BEGIN Supplied records

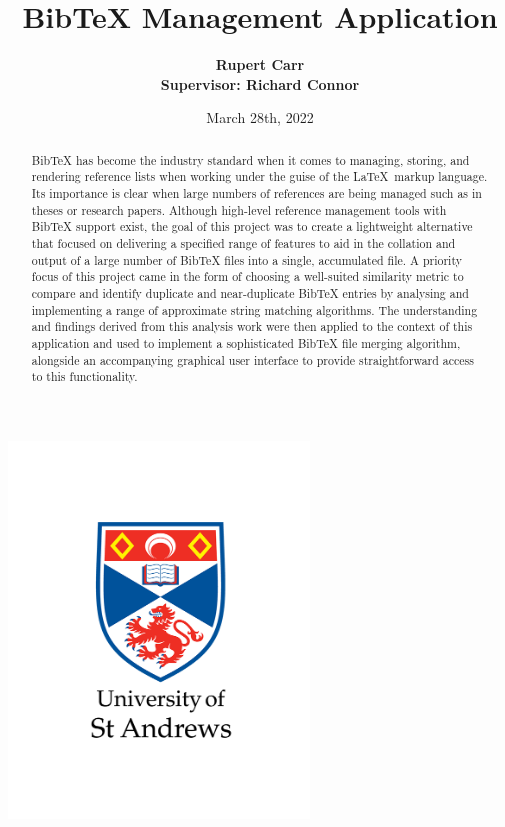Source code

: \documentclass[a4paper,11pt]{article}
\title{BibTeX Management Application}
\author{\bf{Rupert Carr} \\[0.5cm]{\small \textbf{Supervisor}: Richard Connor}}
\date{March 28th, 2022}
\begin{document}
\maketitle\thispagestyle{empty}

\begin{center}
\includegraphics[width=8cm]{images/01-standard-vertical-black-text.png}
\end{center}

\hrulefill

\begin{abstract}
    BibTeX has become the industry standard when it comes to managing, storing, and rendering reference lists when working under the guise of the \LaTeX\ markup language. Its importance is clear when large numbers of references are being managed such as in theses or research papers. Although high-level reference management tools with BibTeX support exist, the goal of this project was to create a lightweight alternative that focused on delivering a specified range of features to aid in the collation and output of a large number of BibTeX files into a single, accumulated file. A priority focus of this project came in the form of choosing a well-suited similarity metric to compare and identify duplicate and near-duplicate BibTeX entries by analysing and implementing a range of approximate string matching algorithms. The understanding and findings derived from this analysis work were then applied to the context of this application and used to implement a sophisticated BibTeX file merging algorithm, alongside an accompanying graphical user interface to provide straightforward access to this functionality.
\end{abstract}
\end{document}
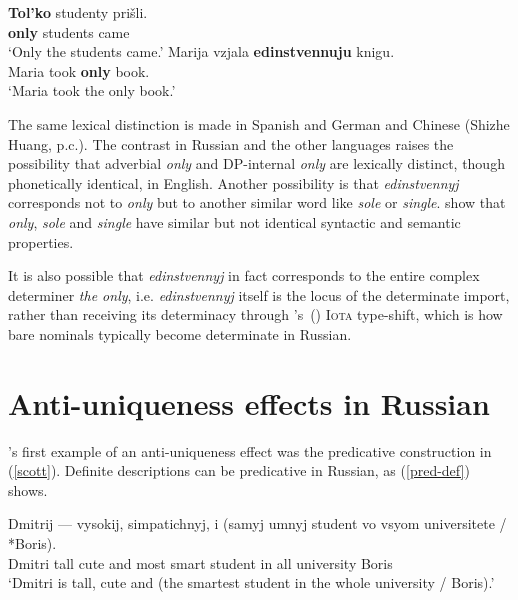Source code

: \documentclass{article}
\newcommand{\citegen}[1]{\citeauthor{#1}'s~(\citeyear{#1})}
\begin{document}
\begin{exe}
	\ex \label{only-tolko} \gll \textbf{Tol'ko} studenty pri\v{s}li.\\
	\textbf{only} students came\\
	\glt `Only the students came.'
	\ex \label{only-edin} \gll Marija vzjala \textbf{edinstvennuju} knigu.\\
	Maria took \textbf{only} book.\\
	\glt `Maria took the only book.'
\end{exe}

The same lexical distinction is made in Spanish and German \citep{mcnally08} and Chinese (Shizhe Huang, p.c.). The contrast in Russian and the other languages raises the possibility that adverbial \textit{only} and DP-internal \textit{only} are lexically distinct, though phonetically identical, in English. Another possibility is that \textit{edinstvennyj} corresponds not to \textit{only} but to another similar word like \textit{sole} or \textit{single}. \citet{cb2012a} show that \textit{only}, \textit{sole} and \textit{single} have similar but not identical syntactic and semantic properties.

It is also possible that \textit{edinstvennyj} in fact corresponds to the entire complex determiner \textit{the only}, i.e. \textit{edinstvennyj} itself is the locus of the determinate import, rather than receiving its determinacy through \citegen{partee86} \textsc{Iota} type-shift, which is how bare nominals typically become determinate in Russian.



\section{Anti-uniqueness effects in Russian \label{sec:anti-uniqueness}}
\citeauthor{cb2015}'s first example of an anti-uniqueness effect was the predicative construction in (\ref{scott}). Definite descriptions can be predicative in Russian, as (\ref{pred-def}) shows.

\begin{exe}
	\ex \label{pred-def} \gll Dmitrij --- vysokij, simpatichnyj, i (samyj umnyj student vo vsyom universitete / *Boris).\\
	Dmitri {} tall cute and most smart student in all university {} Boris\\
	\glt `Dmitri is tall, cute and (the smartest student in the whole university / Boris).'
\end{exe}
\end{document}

END Supplied records

--- Exercise objective ---
In this exercise, set down all of the data exactly, without the pictures.

--- Output of the task ---
Source code

: \documentclass[a4paper,11pt]{article}
\title{BibTeX Management Application}
\author{\bf{Rupert Carr} \\[0.5cm]{\small \textbf{Supervisor}: Richard Connor}}
\date{March 28th, 2022}
\begin{document}
\maketitle\thispagestyle{empty}

\begin{center}
\includegraphics[width=8cm]{images/01-standard-vertical-black-text.png}
\end{center}

\hrulefill

\begin{abstract}
    BibTeX has become the industry standard when it comes to managing, storing, and rendering reference lists when working under the guise of the \LaTeX\ markup language. Its importance is clear when large numbers of references are being managed such as in theses or research papers. Although high-level reference management tools with BibTeX support exist, the goal of this project was to create a lightweight alternative that focused on delivering a specified range of features to aid in the collation and output of a large number of BibTeX files into a single, accumulated file. A priority focus of this project came in the form of choosing a well-suited similarity metric to compare and identify duplicate and near-duplicate BibTeX entries by analysing and implementing a range of approximate string matching algorithms. The understanding and findings derived from this analysis work were then applied to the context of this application and used to implement a sophisticated BibTeX file merging algorithm, alongside an accompanying graphical user interface to provide straightforward access to this functionality.
\end{abstract}
\end{document}
Source code

: \documentclass{article}
\newcommand{\citegen}[1]{\citeauthor{#1}'s~(\citeyear{#1})}
\begin{document}
\begin{exe}
	\ex \label{only-tolko} \gll \textbf{Tol'ko} studenty pri\v{s}li.\\
	\textbf{only} students came\\
	\glt `Only the students came.'
	\ex \label{only-edin} \gll Marija vzjala \textbf{edinstvennuju} knigu.\\
	Maria took \textbf{only} book.\\
	\glt `Maria took the only book.'
\end{exe}

The same lexical distinction is made in Spanish and German \citep{mcnally08} and Chinese (Shizhe Huang, p.c.). The contrast in Russian and the other languages raises the possibility that adverbial \textit{only} and DP-internal \textit{only} are lexically distinct, though phonetically identical, in English. Another possibility is that \textit{edinstvennyj} corresponds not to \textit{only} but to another similar word like \textit{sole} or \textit{single}. \citet{cb2012a} show that \textit{only}, \textit{sole} and \textit{single} have similar but not identical syntactic and semantic properties.

It is also possible that \textit{edinstvennyj} in fact corresponds to the entire complex determiner \textit{the only}, i.e. \textit{edinstvennyj} itself is the locus of the determinate import, rather than receiving its determinacy through \citegen{partee86} \textsc{Iota} type-shift, which is how bare nominals typically become determinate in Russian.



\section{Anti-uniqueness effects in Russian \label{sec:anti-uniqueness}}
\citeauthor{cb2015}'s first example of an anti-uniqueness effect was the predicative construction in (\ref{scott}). Definite descriptions can be predicative in Russian, as (\ref{pred-def}) shows.

\begin{exe}
	\ex \label{pred-def} \gll Dmitrij --- vysokij, simpatichnyj, i (samyj umnyj student vo vsyom universitete / *Boris).\\
	Dmitri {} tall cute and most smart student in all university {} Boris\\
	\glt `Dmitri is tall, cute and (the smartest student in the whole university / Boris).'
\end{exe}
\end{document}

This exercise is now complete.